Ahora bien, sabemos que, al cociente entre unas desmesuradas expectativas y la mediocre realidad es lo que denominamos “frustración”, tanto en el plano individual como en el colectivo. Es el contraste entre lo “sostenible” de las aspiraciones, la capacidad de “resiliencia” y la realidad de la escasez energética, el aumento imparable de los precios y la degradación ambiental. Los efectos de la frustración colectiva son varios y a cuál más indeseable. El clásico es la agresividad, ampliamente, estudiada por los psicólogos. Se podría añadir, en el plano colectivo, el aumento de un tipo de conciencia narcisista con muchas ramificaciones. Una de ellas es la eliminación del sentido de culpa, para arrojarla sobre los demás. Otra, más grave y extensa, es la despolitización de la gran masa de ciudadanos. Los cuales son susceptibles de ser manipulados a placer por los que mandan. Así, se convierten en serviles súbditos.
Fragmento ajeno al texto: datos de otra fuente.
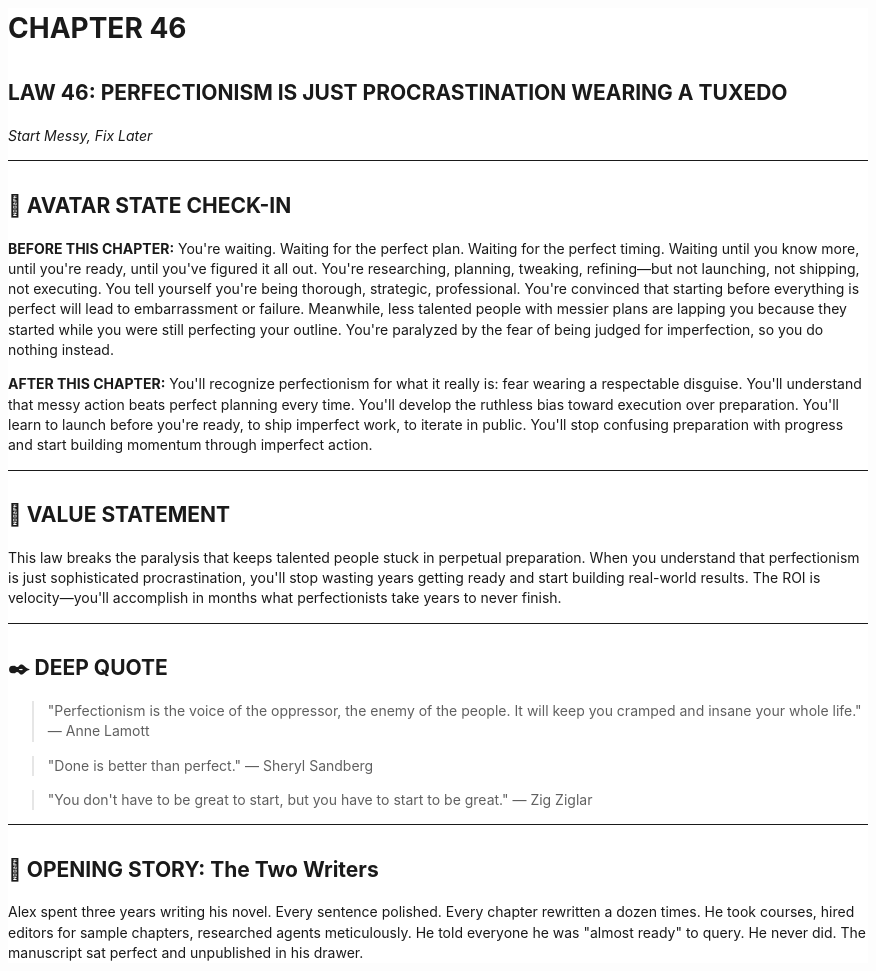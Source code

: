 # CHAPTER 46
## LAW 46: PERFECTIONISM IS JUST PROCRASTINATION WEARING A TUXEDO
*Start Messy, Fix Later*

---

## 📍 AVATAR STATE CHECK-IN

**BEFORE THIS CHAPTER:**
You're waiting. Waiting for the perfect plan. Waiting for the perfect timing. Waiting until you know more, until you're ready, until you've figured it all out. You're researching, planning, tweaking, refining—but not launching, not shipping, not executing. You tell yourself you're being thorough, strategic, professional. You're convinced that starting before everything is perfect will lead to embarrassment or failure. Meanwhile, less talented people with messier plans are lapping you because they started while you were still perfecting your outline. You're paralyzed by the fear of being judged for imperfection, so you do nothing instead.

**AFTER THIS CHAPTER:**
You'll recognize perfectionism for what it really is: fear wearing a respectable disguise. You'll understand that messy action beats perfect planning every time. You'll develop the ruthless bias toward execution over preparation. You'll learn to launch before you're ready, to ship imperfect work, to iterate in public. You'll stop confusing preparation with progress and start building momentum through imperfect action.

---

## 💎 VALUE STATEMENT

This law breaks the paralysis that keeps talented people stuck in perpetual preparation. When you understand that perfectionism is just sophisticated procrastination, you'll stop wasting years getting ready and start building real-world results. The ROI is velocity—you'll accomplish in months what perfectionists take years to never finish.

---

## ✒️ DEEP QUOTE

> "Perfectionism is the voice of the oppressor, the enemy of the people. It will keep you cramped and insane your whole life." — Anne Lamott

> "Done is better than perfect." — Sheryl Sandberg

> "You don't have to be great to start, but you have to start to be great." — Zig Ziglar

---

## 🧶 OPENING STORY: The Two Writers

Alex spent three years writing his novel. Every sentence polished. Every chapter rewritten a dozen times. He took courses, hired editors for sample chapters, researched agents meticulously. He told everyone he was "almost ready" to query. He never did. The manuscript sat perfect and unpublished in his drawer.
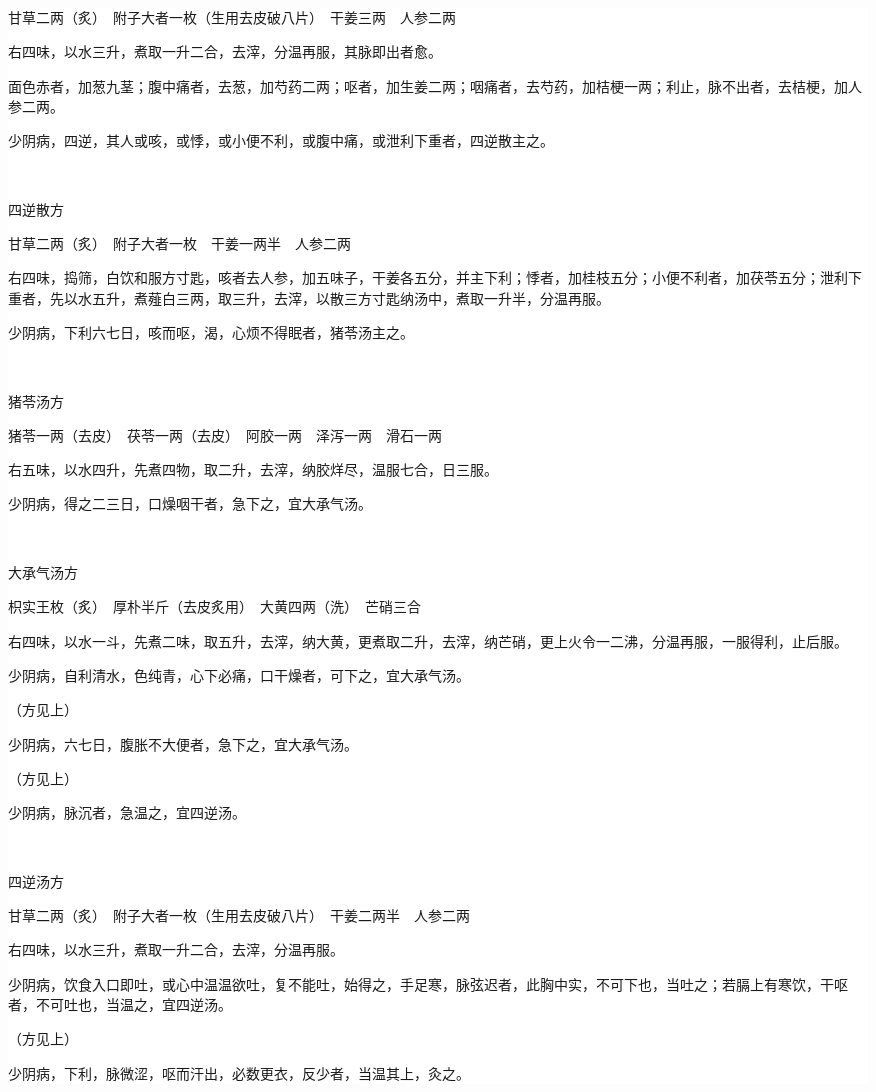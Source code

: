甘草二两（炙）　附子大者一枚（生用去皮破八片）　干姜三两　人参二两

右四味，以水三升，煮取一升二合，去滓，分温再服，其脉即出者愈。

面色赤者，加葱九茎；腹中痛者，去葱，加芍药二两；呕者，加生姜二两；咽痛者，去芍药，加桔梗一两；利止，脉不出者，去桔梗，加人参二两。

少阴病，四逆，其人或咳，或悸，或小便不利，或腹中痛，或泄利下重者，四逆散主之。

 　 　 

四逆散方

甘草二两（炙）　附子大者一枚　干姜一两半　人参二两

右四味，捣筛，白饮和服方寸匙，咳者去人参，加五味子，干姜各五分，并主下利；悸者，加桂枝五分；小便不利者，加茯苓五分；泄利下重者，先以水五升，煮薤白三两，取三升，去滓，以散三方寸匙纳汤中，煮取一升半，分温再服。

少阴病，下利六七日，咳而呕，渴，心烦不得眠者，猪苓汤主之。

 　 　 

猪苓汤方

猪苓一两（去皮）　茯苓一两（去皮）　阿胶一两　泽泻一两　滑石一两

右五味，以水四升，先煮四物，取二升，去滓，纳胶烊尽，温服七合，日三服。

少阴病，得之二三日，口燥咽干者，急下之，宜大承气汤。

 　 　 

大承气汤方

枳实王枚（炙）　厚朴半斤（去皮炙用）　大黄四两（洗）　芒硝三合

右四味，以水一斗，先煮二味，取五升，去滓，纳大黄，更煮取二升，去滓，纳芒硝，更上火令一二沸，分温再服，一服得利，止后服。

少阴病，自利清水，色纯青，心下必痛，口干燥者，可下之，宜大承气汤。

（方见上）

少阴病，六七日，腹胀不大便者，急下之，宜大承气汤。

（方见上）

少阴病，脉沉者，急温之，宜四逆汤。

 　 　 

四逆汤方

甘草二两（炙）　附子大者一枚（生用去皮破八片）　干姜二两半　人参二两

右四味，以水三升，煮取一升二合，去滓，分温再服。

少阴病，饮食入口即吐，或心中温温欲吐，复不能吐，始得之，手足寒，脉弦迟者，此胸中实，不可下也，当吐之；若膈上有寒饮，干呕者，不可吐也，当温之，宜四逆汤。

（方见上）

少阴病，下利，脉微涩，呕而汗出，必数更衣，反少者，当温其上，灸之。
No paran, ahí, los contrastes y paradojas en este juego entre las aspiraciones y la realidad. Por ejemplo, sigue funcionando el viejo modelo de los países del norte de Europa (desde Islandia a Finlandia) como arquetipo deseable, pacífico y ecologista. Mas, resulta que son, también, sociedades muy violentas, lo mismo que los Estados Unidos de América, el país que, de momento, sustenta el templo de la nueva religión.
Uno de los atractivos de la nueva ortodoxia es un cierto vitalismo juvenil, más que nada por la centralidad del deporte. Empero, afecta a las sociedades occidentales, demográficamente envejecidas, hasta el punto de caminar hacia una situación de más óbitos que nacimientos, con un número de mascotas que supera al de niños.
La obsesión “globalista” se tiene que enfrentar a la realidad de que los asuntos del bienestar colectivo se tienen que seguir tratando a la escala de los Estados nacionales. En definitiva, son los que establecen los impuestos y entienden de las tradiciones.
Un contraste escandaloso es el que hace prevalentes las relaciones sexuales efímeras, a partir de una definición subjetiva y cambiante del sexo como clasificación, con la realidad de la familia. Se trata de una institución milenaria, que el progresismo imperante desea periclitada.
Aunque parece que hemos dado con el equivalente de una religión sustitutiva de carácter universal, en el fondo, lo que prevalece es un amasijo de sectas fanáticas y vengativas con actuaciones locales. Al final, las relaciones interpersonales se tornan muy dificultosas.
Frente a todo ese poderoso dispositivo de dominio “global”, se alza la pequeña respuesta o rebeldía de una serie de fuerzas políticas, todavía, sin etiqueta definida, que destacan en algunos países europeos. Por ejemplo, empiezan a emerger en Francia, Italia, España, Portugal y (aunque, parezca irónico) en Suecia, entre otros países. Desde la ortodoxia, tales movimientos son tachados de “fascistas”, aunque, la etiqueta no tenga mucho fundamento. Siguiendo con la moda de los acrónimos de tres palabras, podríamos decir que son partidos PIN, esto es, de identidad nacional. Naturalmente, la calificación de “fascistas”, como broma, puede pasar.
Amando de Miguel para la Gaceta de la Iberosfera.